About the job
Cerebras Systems is pioneering the future of artificial intelligence with the development of the world's largest AI chip, which is an astonishing 56 times bigger than conventional GPUs. Our innovative wafer-scale architecture enables the AI computational power equivalent to dozens of GPUs on a single chip, while maintaining programming simplicity akin to that of a single device. This state-of-the-art approach allows us to deliver unparalleled training and inference speeds, enabling machine learning practitioners to seamlessly execute large-scale ML applications without the complexities of managing multiple GPUs or TPUs.
We proudly serve a diverse clientele, including leading model labs, multinational corporations, and innovative AI-native startups. Notably, OpenAI recently announced a multi-year partnership with Cerebras to harness 750 megawatts of scale, revolutionizing critical workloads with ultra-high-speed inference.

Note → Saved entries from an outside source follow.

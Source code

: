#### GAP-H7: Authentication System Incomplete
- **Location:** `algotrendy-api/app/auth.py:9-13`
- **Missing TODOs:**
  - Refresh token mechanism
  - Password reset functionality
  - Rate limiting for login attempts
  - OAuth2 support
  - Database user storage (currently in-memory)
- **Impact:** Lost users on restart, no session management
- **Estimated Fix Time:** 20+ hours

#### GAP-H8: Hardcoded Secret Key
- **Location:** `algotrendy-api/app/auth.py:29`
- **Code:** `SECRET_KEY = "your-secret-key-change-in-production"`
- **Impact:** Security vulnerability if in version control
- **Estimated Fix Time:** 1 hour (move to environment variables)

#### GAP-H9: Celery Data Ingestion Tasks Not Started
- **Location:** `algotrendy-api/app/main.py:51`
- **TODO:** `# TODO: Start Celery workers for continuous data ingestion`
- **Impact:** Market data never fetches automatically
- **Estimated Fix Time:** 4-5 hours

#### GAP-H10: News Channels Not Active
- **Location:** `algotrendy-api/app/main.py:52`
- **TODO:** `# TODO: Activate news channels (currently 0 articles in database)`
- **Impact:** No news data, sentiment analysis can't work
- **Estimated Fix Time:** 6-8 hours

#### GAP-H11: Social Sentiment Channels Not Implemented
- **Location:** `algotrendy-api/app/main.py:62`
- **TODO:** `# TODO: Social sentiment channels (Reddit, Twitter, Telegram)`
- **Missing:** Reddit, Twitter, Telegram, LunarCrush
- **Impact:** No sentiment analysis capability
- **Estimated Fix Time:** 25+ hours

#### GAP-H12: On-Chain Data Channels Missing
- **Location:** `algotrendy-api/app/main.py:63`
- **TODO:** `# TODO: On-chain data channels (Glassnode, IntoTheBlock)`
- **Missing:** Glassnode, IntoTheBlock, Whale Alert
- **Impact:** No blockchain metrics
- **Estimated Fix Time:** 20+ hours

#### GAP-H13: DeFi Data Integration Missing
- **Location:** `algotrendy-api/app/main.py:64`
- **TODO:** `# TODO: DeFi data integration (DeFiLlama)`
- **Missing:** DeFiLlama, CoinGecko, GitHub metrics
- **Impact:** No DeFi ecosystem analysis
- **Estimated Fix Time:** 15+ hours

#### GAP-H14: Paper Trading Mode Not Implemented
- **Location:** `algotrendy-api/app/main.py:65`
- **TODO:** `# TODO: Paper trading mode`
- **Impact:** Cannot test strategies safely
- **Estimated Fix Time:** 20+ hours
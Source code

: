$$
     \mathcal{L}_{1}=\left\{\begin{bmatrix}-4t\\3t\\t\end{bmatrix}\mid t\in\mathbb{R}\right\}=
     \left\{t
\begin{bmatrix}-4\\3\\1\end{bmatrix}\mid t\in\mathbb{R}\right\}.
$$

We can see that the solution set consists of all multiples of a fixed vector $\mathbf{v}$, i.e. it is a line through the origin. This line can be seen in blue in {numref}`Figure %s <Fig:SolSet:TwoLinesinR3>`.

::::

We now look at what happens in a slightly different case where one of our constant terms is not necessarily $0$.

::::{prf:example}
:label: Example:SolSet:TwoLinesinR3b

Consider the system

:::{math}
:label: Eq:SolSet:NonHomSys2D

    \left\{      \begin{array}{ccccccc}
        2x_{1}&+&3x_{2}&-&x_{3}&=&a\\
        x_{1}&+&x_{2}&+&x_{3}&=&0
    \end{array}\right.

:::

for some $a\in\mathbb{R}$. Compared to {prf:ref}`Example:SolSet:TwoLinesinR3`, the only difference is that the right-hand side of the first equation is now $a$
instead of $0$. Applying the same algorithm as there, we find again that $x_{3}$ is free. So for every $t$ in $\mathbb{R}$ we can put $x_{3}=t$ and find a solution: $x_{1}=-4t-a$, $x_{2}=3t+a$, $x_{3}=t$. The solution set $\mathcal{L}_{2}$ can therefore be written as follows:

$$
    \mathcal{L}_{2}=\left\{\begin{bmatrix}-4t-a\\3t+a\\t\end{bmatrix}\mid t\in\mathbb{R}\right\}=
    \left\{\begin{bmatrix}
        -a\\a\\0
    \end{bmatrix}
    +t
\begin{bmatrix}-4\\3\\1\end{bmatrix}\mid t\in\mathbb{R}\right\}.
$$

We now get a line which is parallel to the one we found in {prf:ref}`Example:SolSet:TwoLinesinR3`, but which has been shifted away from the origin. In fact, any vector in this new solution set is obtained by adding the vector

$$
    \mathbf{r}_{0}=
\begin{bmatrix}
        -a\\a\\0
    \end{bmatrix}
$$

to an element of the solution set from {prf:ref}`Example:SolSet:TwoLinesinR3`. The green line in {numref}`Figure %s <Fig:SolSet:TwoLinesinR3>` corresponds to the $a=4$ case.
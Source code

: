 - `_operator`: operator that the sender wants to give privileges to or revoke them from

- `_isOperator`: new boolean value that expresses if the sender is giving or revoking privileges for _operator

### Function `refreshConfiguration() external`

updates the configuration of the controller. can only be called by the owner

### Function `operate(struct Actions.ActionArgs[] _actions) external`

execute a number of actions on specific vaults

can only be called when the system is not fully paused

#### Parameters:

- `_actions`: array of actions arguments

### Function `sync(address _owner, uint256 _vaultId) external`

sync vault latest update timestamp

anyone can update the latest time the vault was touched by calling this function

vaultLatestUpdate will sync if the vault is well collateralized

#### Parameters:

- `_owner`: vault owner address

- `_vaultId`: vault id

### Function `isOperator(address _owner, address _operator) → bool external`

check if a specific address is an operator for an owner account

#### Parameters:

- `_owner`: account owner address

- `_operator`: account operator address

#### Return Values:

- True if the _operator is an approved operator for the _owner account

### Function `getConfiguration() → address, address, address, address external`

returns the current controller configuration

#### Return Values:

With our groundbreaking wafer-scale architecture, Cerebras Inference provides the fastest Generative AI inference solution globally, achieving speeds over ten times faster than GPU-based hyperscale cloud inference services. This remarkable enhancement in speed is transforming the user experience for AI applications, unlocking real-time iteration and enriching intelligence through enhanced computational capabilities.
About The Role
As a Network Architect on the Cluster Architecture Team, you will collaborate closely with vendors, internal networking teams, and industry experts to create top-tier interconnect architecture for both current and future generations of Cerebras AI clusters. Your responsibilities will include developing proof-of-concept designs for new network features that promote a resilient and reliable network tailored for AI workloads. This role demands cross-functional collaboration and engagement with a variety of hardware components, including network devices and the Wafer-Scale Engine, as well as software across multiple layers of the stack, from host-side networking to cluster-level coordination. A strong understanding of network monitoring systems and debugging methodologies is essential.
Responsibilities
- Design AI/ML and HPC Clusters.
- Identify and mitigate performance or efficiency bottlenecks, ensuring optimal resource utilization, low latency, and high-throughput communication.
- Lead technical projects involving multiple teams and diverse software and hardware components to realize advanced network solutions.